### Work order
Search the entries for the line containing "special and exciting.". Repeat it, then every line after it, exactly through the final line.

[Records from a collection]
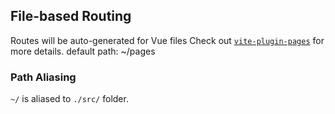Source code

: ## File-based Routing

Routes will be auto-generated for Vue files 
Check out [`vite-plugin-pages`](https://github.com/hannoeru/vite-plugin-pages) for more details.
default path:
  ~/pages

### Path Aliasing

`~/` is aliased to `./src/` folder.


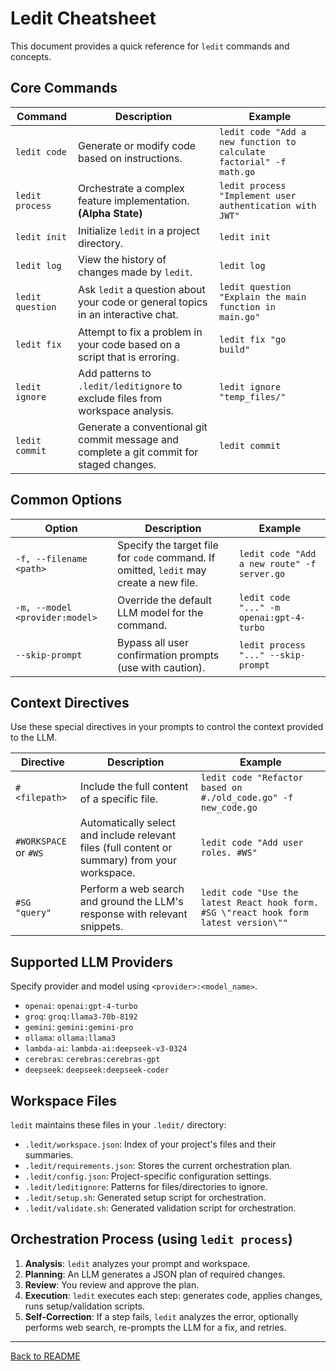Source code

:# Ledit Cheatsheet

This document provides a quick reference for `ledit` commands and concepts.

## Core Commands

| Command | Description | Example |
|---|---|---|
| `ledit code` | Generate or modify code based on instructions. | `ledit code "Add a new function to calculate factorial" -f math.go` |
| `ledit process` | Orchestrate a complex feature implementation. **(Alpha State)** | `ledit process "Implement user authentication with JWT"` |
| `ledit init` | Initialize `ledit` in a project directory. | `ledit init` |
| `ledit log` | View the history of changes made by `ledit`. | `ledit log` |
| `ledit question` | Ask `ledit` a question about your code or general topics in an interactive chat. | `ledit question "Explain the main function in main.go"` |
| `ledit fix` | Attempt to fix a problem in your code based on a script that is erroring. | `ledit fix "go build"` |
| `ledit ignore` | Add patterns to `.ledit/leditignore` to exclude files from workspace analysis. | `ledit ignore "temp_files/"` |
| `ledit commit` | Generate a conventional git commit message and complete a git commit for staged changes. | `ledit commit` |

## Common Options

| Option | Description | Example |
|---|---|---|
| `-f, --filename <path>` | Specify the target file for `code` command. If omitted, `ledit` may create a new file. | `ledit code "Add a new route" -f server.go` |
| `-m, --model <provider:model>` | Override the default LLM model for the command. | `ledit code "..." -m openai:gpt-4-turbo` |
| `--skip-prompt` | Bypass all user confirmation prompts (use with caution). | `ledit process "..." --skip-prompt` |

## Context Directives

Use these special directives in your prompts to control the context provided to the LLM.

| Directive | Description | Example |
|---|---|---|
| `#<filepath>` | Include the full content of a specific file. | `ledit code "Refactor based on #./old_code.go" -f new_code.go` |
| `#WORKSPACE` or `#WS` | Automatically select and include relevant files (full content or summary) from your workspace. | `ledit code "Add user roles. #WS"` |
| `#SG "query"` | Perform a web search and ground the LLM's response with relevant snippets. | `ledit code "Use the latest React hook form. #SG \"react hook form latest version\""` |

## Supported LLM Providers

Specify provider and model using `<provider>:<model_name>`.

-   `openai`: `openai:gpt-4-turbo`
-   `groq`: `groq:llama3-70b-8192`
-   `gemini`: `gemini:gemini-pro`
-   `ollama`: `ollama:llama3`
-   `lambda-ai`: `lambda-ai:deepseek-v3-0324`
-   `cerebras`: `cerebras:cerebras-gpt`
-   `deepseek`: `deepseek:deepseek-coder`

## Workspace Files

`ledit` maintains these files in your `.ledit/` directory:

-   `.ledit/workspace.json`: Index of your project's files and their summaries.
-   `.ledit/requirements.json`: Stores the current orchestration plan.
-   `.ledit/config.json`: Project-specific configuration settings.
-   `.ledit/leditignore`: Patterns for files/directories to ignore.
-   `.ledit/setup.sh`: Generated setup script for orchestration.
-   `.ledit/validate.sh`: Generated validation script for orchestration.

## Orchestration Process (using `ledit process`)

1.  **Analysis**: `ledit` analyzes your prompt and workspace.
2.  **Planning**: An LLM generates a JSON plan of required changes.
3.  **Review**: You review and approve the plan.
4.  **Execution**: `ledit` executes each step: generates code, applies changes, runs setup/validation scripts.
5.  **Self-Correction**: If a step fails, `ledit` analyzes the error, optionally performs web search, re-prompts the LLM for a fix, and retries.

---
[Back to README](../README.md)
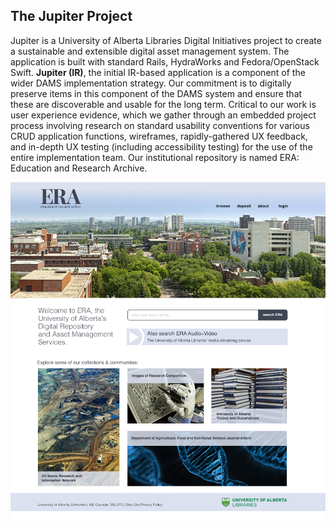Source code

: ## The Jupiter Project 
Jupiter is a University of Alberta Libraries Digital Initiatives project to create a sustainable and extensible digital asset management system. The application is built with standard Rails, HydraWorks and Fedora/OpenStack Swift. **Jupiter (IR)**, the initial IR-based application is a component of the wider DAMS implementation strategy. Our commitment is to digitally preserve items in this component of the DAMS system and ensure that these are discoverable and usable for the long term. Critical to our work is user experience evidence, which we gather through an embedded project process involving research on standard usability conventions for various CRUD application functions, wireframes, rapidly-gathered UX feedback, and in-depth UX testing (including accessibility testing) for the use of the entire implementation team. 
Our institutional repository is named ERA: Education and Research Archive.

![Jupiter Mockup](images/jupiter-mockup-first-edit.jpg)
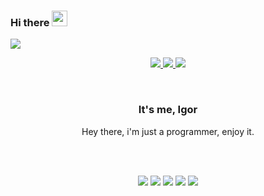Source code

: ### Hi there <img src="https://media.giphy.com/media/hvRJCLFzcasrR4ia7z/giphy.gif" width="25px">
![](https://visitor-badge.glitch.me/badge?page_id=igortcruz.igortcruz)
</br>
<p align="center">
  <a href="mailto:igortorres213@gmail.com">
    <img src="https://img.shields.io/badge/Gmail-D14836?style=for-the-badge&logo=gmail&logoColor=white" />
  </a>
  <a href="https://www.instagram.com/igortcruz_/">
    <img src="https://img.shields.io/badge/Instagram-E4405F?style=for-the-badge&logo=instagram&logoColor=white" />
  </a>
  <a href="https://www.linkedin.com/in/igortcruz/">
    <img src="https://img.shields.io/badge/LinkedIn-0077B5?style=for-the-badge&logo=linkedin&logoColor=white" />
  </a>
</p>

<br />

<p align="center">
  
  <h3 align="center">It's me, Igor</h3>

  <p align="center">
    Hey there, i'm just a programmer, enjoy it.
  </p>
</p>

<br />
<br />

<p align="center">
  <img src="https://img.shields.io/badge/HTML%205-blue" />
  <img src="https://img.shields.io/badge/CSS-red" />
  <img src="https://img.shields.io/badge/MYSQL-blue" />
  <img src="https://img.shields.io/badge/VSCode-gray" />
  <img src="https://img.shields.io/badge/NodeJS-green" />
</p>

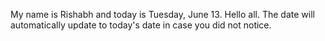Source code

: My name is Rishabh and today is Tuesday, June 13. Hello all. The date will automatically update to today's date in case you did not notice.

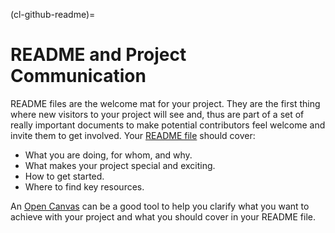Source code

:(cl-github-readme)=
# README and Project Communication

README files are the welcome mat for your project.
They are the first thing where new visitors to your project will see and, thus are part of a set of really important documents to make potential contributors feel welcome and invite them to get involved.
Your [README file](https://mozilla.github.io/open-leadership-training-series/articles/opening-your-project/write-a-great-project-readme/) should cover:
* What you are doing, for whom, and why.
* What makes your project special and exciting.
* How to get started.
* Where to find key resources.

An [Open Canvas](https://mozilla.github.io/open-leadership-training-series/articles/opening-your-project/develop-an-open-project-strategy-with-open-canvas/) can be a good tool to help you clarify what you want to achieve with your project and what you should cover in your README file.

### Output below
* What makes your project special and exciting.
* How to get started.
* Where to find key resources.

An [Open Canvas](https://mozilla.github.io/open-leadership-training-series/articles/opening-your-project/develop-an-open-project-strategy-with-open-canvas/) can be a good tool to help you clarify what you want to achieve with your project and what you should cover in your README file.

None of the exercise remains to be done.